**What needs to be done:**
These records need to be repeated exactly, every one of them.

**Data records:**
::::::::::
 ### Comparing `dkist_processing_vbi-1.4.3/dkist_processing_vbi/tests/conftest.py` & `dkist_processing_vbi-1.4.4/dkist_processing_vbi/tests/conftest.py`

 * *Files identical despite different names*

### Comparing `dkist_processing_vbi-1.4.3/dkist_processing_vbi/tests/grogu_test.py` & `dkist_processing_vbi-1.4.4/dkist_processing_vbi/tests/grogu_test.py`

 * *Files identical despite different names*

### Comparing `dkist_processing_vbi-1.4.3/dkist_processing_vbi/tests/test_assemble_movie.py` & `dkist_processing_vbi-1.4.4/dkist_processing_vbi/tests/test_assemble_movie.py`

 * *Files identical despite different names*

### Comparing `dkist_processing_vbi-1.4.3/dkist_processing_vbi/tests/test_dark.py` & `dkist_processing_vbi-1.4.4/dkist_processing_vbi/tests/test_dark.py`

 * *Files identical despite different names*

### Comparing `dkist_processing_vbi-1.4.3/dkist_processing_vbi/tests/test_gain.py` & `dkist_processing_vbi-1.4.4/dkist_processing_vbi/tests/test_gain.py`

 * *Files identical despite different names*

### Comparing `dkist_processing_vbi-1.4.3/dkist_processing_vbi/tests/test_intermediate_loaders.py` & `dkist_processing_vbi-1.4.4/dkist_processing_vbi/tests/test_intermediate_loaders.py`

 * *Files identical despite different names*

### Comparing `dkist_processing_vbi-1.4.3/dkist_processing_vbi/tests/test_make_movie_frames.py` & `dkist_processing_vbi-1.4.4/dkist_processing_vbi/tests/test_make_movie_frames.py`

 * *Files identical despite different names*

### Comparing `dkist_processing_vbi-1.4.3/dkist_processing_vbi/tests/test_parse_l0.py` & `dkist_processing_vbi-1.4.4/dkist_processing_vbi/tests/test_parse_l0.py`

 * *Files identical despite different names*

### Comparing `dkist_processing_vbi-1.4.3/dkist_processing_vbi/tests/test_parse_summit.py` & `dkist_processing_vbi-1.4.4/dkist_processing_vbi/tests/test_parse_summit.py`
::::::::::
**Reply to the task:**
 ### Comparing `dkist_processing_vbi-1.4.3/dkist_processing_vbi/tests/conftest.py` & `dkist_processing_vbi-1.4.4/dkist_processing_vbi/tests/conftest.py`

 * *Files identical despite different names*

### Comparing `dkist_processing_vbi-1.4.3/dkist_processing_vbi/tests/grogu_test.py` & `dkist_processing_vbi-1.4.4/dkist_processing_vbi/tests/grogu_test.py`

 * *Files identical despite different names*

### Comparing `dkist_processing_vbi-1.4.3/dkist_processing_vbi/tests/test_assemble_movie.py` & `dkist_processing_vbi-1.4.4/dkist_processing_vbi/tests/test_assemble_movie.py`

 * *Files identical despite different names*

### Comparing `dkist_processing_vbi-1.4.3/dkist_processing_vbi/tests/test_dark.py` & `dkist_processing_vbi-1.4.4/dkist_processing_vbi/tests/test_dark.py`

 * *Files identical despite different names*

### Comparing `dkist_processing_vbi-1.4.3/dkist_processing_vbi/tests/test_gain.py` & `dkist_processing_vbi-1.4.4/dkist_processing_vbi/tests/test_gain.py`

 * *Files identical despite different names*

### Comparing `dkist_processing_vbi-1.4.3/dkist_processing_vbi/tests/test_intermediate_loaders.py` & `dkist_processing_vbi-1.4.4/dkist_processing_vbi/tests/test_intermediate_loaders.py`

 * *Files identical despite different names*

### Comparing `dkist_processing_vbi-1.4.3/dkist_processing_vbi/tests/test_make_movie_frames.py` & `dkist_processing_vbi-1.4.4/dkist_processing_vbi/tests/test_make_movie_frames.py`

 * *Files identical despite different names*

### Comparing `dkist_processing_vbi-1.4.3/dkist_processing_vbi/tests/test_parse_l0.py` & `dkist_processing_vbi-1.4.4/dkist_processing_vbi/tests/test_parse_l0.py`

 * *Files identical despite different names*

### Comparing `dkist_processing_vbi-1.4.3/dkist_processing_vbi/tests/test_parse_summit.py` & `dkist_processing_vbi-1.4.4/dkist_processing_vbi/tests/test_parse_summit.py`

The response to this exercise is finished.